[
https://issues.apache.org/jira/browse/HIVE-3980?page=com.atlassian.jira.plugin.system.issuetabpanels:comment-tabpanel&focusedCommentId=13570002#comment-13570002
]
Namit Jain commented on HIVE-3980:
----------------------------------
common/src/java/org/apache/hadoop/hive/conf/HiveConf.java
503 ↗
(On Diff #26877)
Better name: hive.auto.convert.sortmerge.join?
504 ↗
(On Diff #26877)
hive.auto.convert.sortmerge.join.bigtable.selection.policy ?
ql/src/java/org/apache/hadoop/hive/ql/optimizer/AbstractBucketJoinProc.java
108 ↗
(On Diff #26877)
Why is this needed ? If orders[] = index for all i, this is not needed and if
orders[] != index for some i, than we are partially updating orders[] which
sounds dangerous.
114 ↗
(On Diff #26877)
I think it makes more sense to do this check before looping over and comparing
orders, since this is a stricter check, in a sense that if all join keys are
not bucketed columns there is no point in checking order.
98 ↗
(On Diff #26877)
Better argument name: joinKeys ?
99 ↗
(On Diff #26877)
Better argument name: joinKeyOrders?
80 ↗
(On Diff #26877)
Better function name: getBucketFilePathOfPartition() ?

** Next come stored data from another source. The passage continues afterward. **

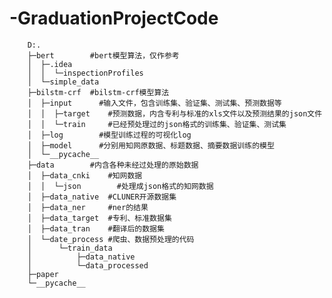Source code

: # -GraduationProjectCode
        D:.
        ├─bert        #bert模型算法，仅作参考
        │  ├─.idea
        │  │  └─inspectionProfiles
        │  └─simple_data
        ├─bilstm-crf  #bilstm-crf模型算法
        │  ├─input      #输入文件，包含训练集、验证集、测试集、预测数据等
        │  │  ├─target    #预测数据，内含专利与标准的xls文件以及预测结果的json文件
        │  │  └─train     #已经预处理过的json格式的训练集、验证集、测试集
        │  ├─log        #模型训练过程的可视化log
        │  ├─model      #分别用知网原数据、标题数据、摘要数据训练的模型
        │  └─__pycache__
        ├─data        #内含各种未经过处理的原始数据
        │  ├─data_cnki    #知网数据
        │  │  └─json        #处理成json格式的知网数据
        │  ├─data_native  #CLUNER开源数据集
        │  ├─data_ner     #ner的结果
        │  ├─data_target  #专利、标准数据集
        │  ├─data_tran    #翻译后的数据集
        │  └─date_process #爬虫、数据预处理的代码
        │      └─train_data
        │          ├─data_native
        │          └─data_processed
        ├─paper
        └─__pycache__
  
  
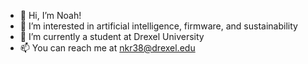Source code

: - 👋 Hi, I’m Noah!
- 👀 I’m interested in artificial intelligence, firmware, and sustainability
- 🌱 I’m currently a student at Drexel University
- 📫 You can reach me at nkr38@drexel.edu

<!---
nkr38/nkr38 is a ✨ special ✨ repository because its `README.md` (this file) appears on your GitHub profile.
You can click the Preview link to take a look at your changes.
--->
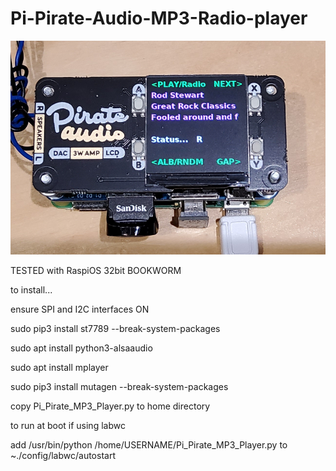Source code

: # Pi-Pirate-Audio-MP3-Radio-player

![Image](image.jpg)

TESTED with RaspiOS 32bit BOOKWORM

to install...

ensure SPI and I2C interfaces ON

sudo pip3 install st7789 --break-system-packages

sudo apt install python3-alsaaudio

sudo apt install mplayer

sudo pip3 install mutagen --break-system-packages

copy Pi_Pirate_MP3_Player.py to home directory

to run at boot if using labwc

add /usr/bin/python /home/USERNAME/Pi_Pirate_MP3_Player.py to ~./config/labwc/autostart
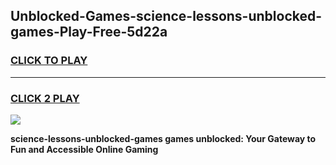 
## Unblocked-Games-science-lessons-unblocked-games-Play-Free-5d22a
<h3>
<a href="https://premium76.site?title=science-lessons-unblocked-games&ref=24M">CLICK TO PLAY</a></h3>
<hr>

<h3>
<a href="https://premium76.site?title=science-lessons-unblocked-games&ref=24M">CLICK 2 PLAY</a>
  
</h3>

<a href="https://premium76.site?title=science-lessons-unblocked-games&ref=24M"><img src="https://clearcache.store/games.png"></a>


**science-lessons-unblocked-games games unblocked: Your Gateway to Fun and Accessible Online Gaming**
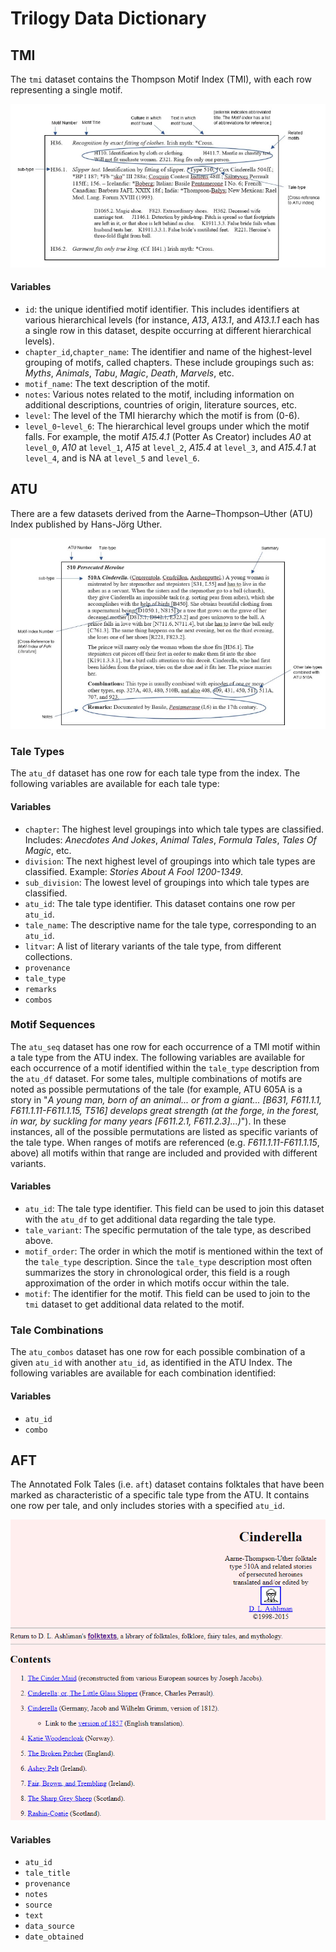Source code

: # Trilogy Data Dictionary

## TMI

The `tmi` dataset contains the Thompson Motif Index (TMI), with each row representing a single motif.

![](images/tmi_example.png)

#### Variables

- `id`: the unique identified motif identifier.  This includes identifiers at various hierarchical levels (for instance, *A13*, *A13.1*, and *A13.1.1* each has a single row in this dataset, despite occurring at different hierarchical levels).
- `chapter_id`,`chapter_name`: The identifier and name of the highest-level grouping of motifs, called chapters.  These include groupings such as: *Myths*, *Animals*, *Tabu*, *Magic*, *Death*, *Marvels*, etc.
- `motif_name`: The text description of the motif.
- `notes`: Various notes related to the motif, including information on additional descriptions, countries of origin, literature sources, etc.
- `level`: The level of the TMI hierarchy which the motif is from (0-6). 
- `level_0`-`level_6`: The hierarchical level groups under which the motif falls.  For example, the motif *A15.4.1* (Potter As Creator) includes *A0* at `level_0`, *A10* at `level_1`, *A15* at `level_2`, *A15.4* at `level_3`, and *A15.4.1* at `level_4`, and is NA at `level_5` and `level_6`.

## ATU

There are a few datasets derived from the Aarne–Thompson–Uther (ATU) Index published by Hans-Jörg Uther.

![](images/atu_example.png)

### Tale Types

The `atu_df` dataset has one row for each tale type from the index.  The following variables are available for each tale type:

#### Variables

- `chapter`: The highest level groupings into which tale types are classified.  Includes: *Anecdotes And Jokes*, *Animal Tales*, *Formula Tales*, *Tales Of Magic*, etc.
- `division`: The next highest level of groupings into which tale types are classified.  Example: *Stories About A Fool 1200-1349*.
- `sub_division`: The lowest level of groupings into which tale types are classified.
- `atu_id`: The tale type identifier.  This dataset contains one row per `atu_id`.
- `tale_name`: The descriptive name for the tale type, corresponding to an `atu_id`.
- `litvar`: A list of literary variants of the tale type, from different collections.
- `provenance`
- `tale_type`
- `remarks`
- `combos`

### Motif Sequences

The `atu_seq` dataset has one row for each occurrence of a TMI motif within a tale type from the ATU index.  The following variables are available for each occurrence of a motif identified within the `tale_type` description from the `atu_df` dataset.  For some tales, multiple combinations of motifs are noted as possible permutations of the tale (for example, ATU 605A is a story in "*A young man, born of an animal... or from a giant... [B631, F611.1.1, F611.1.11-F611.1.15, T516] develops great strength (at the forge, in the forest, in war, by suckling for many years [F611.2.1, F611.2.3]...)*").  In these instances, all of the possible permutations are listed as specific variants of the tale type.  When ranges of motifs are referenced (e.g. *F611.1.11-F611.1.15*, above) all motifs within that range are included and provided with different variants.

#### Variables

- `atu_id`: The tale type identifier.  This field can be used to join this dataset with the `atu_df` to get additional data regarding the tale type.
- `tale_variant`: The specific permutation of the tale type, as described above.
- `motif_order`: The order in which the motif is mentioned within the text of the `tale_type` description.  Since the `tale_type` description most often summarizes the story in chronological order, this field is a rough approximation of the order in which motifs occur within the tale.
- `motif`: The identifier for the motif.  This field can be used to join to the `tmi` dataset to get additional data related to the motif.

### Tale Combinations

The `atu_combos` dataset has one row for each possible combination of a given `atu_id` with another `atu_id`, as identified in the ATU Index.  The following variables are available for each combination identified:

#### Variables

- `atu_id`
- `combo`

## AFT

The Annotated Folk Tales (i.e. `aft`) dataset contains folktales that have been marked as characteristic of a specific tale type from the ATU.  It contains one row per tale, and only includes stories with a specified `atu_id`.

![](images/aft_example.png)

#### Variables

- `atu_id`
- `tale_title`
- `provenance`
- `notes`
- `source`
- `text`
- `data_source`
- `date_obtained`


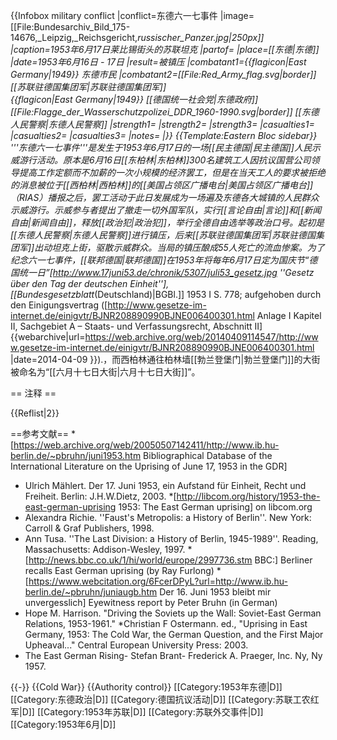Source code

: {{Infobox military conflict
|conflict=东德六一七事件
|image=[[File:Bundesarchiv_Bild_175-14676,_Leipzig,_Reichsgericht,_russischer_Panzer.jpg|250px]]
|caption=1953年6月17日莱比锡街头的苏联坦克
|partof=
|place=[[东德|东德]]
|date=1953年6月16日 - 17日
|result=被镇压
|combatant1={{flagicon|East Germany|1949}} 东德市民
|combatant2=[[File:Red_Army_flag.svg|border]] [[苏联驻德国集团军|苏联驻德国集团军]]<br>{{flagicon|East Germany|1949}} [[德国统一社会党|东德政府]]<br>[[File:Flagge_der_Wasserschutzpolizei_DDR_1960-1990.svg|border]] [[东德人民警察|东德人民警察]]
|strength1=
|strength2=
|strength3=
|casualties1=
|casualties2=
|casualties3=
|notes=
|}}
{{Template:Eastern Bloc sidebar}}
'''东德六一七事件'''是发生于1953年6月17日的一场[[民主德国|民主德国]]人民示威游行活动。原本是6月16日[[东柏林|东柏林]]300名建筑工人因抗议国营公司领导提高工作定额而不加薪的一次小规模的经济罢工，但是在当天工人的要求被拒绝的消息被位于[[西柏林|西柏林]]的[[美国占领区广播电台|美国占领区广播电台]]（RIAS）播报之后，罢工活动于此日发展成为一场遍及东德各大城镇的人民群众示威游行。示威参与者提出了撤走一切外国军队，实行[[言论自由|言论]]和[[新闻自由|新闻自由]]，释放[[政治犯|政治犯]]，举行全德自由选举等政治口号。起初是[[东德人民警察|东德人民警察]]进行镇压，后来[[苏联驻德国集团军|苏联驻德国集团军]]出动坦克上街，驱散示威群众。当局的镇压酿成55人死亡的流血惨案。为了纪念六一七事件，[[联邦德国|联邦德国]]在1953年将每年6月17日定为国庆节“德国统一日”<ref>[http://www.17juni53.de/chronik/5307/juli53_gesetz.jpg ''Gesetz über den Tag der deutschen Einheit''], [[Bundesgesetzblatt_(Deutschland)|BGBl.]] 1953 I S. 778; aufgehoben durch den Einigungsvertrag ([http://www.gesetze-im-internet.de/einigvtr/BJNR208890990BJNE006400301.html Anlage I Kapitel II, Sachgebiet A – Staats- und Verfassungsrecht, Abschnitt II] {{webarchive|url=https://web.archive.org/web/20140409114547/http://www.gesetze-im-internet.de/einigvtr/BJNR208890990BJNE006400301.html |date=2014-04-09 }}).</ref>，而西柏林通往柏林墙[[勃兰登堡门|勃兰登堡门]]的大街被命名为“[[六月十七日大街|六月十七日大街]]”。

== 注释 ==

{{Reflist|2}}

==参考文献==
*[https://web.archive.org/web/20050507142411/http://www.ib.hu-berlin.de/~pbruhn/juni1953.htm Bibliographical Database of the International Literature on the Uprising of June 17, 1953 in the GDR]
* Ulrich Mählert. Der 17. Juni 1953, ein Aufstand für Einheit, Recht und Freiheit. Berlin: J.H.W.Dietz, 2003.
*[http://libcom.org/history/1953-the-east-german-uprising 1953: The East German uprising] on libcom.org
* Alexandra Richie. ''Faust's Metropolis: a History of Berlin''. New York: Carroll & Graf Publishers, 1998.
* Ann Tusa. ''The Last Division: a History of Berlin, 1945-1989''. Reading, Massachusetts: Addison-Wesley, 1997.
*[http://news.bbc.co.uk/1/hi/world/europe/2997736.stm BBC:] Berliner recalls East German uprising (by Ray Furlong)
*[https://www.webcitation.org/6FcerDPyL?url=http://www.ib.hu-berlin.de/~pbruhn/juniaugb.htm Der 16. Juni 1953 bleibt mir unvergesslich] Eyewitness report by Peter Bruhn (in German)
* Hope M. Harrison. "Driving the Soviets up the Wall: Soviet-East German Relations, 1953-1961."
*Christian F Ostermann. ed., "Uprising in East Germany, 1953: The Cold War, the German Question, and the First Major Upheaval..." Central European University Press: 2003.
* The East German Rising- Stefan Brant- Frederick A. Praeger, Inc. Ny, Ny 1957.

{{-}}
{{Cold War}}
{{Authority control}}
[[Category:1953年东德|D]]
[[Category:东德政治|D]]
[[Category:德国抗议活动|D]]
[[Category:苏联工农红军|D]]
[[Category:1953年苏联|D]]
[[Category:苏联外交事件|D]]
[[Category:1953年6月|D]]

Also can you refactor this to return List<Path> instead, we had troubles
because of String Vs Path interchangeable usage in Hive code base in past.
97 ↗
(On Diff #26877)
Comment for function ?
"This function checks whether all bucketing columns are also in join keys and
are in same order."
117 ↗
(On Diff #26877)
Better function name: checkNumOfBucketsAgainstBigTable()?
118 ↗
(On Diff #26877)
Better param name: aliasToNumOfBuckets, NumOfBucketsInPartition ?
182 ↗
(On Diff #26877)
This function does bunch of checks to determine if join can be converted to
bucketmapjoin. It will be good idea to list all the checks it performs in
comments for this method.
190 ↗
(On Diff #26877)
better name: tblAliasToNumOfBucketsInEachPartition ?
Actually, it seems that you can always derive this info from the next field, it
is just the size of the innermost list in next map. If so, please consider
getting rid of this map and just use next field wherever this one is required.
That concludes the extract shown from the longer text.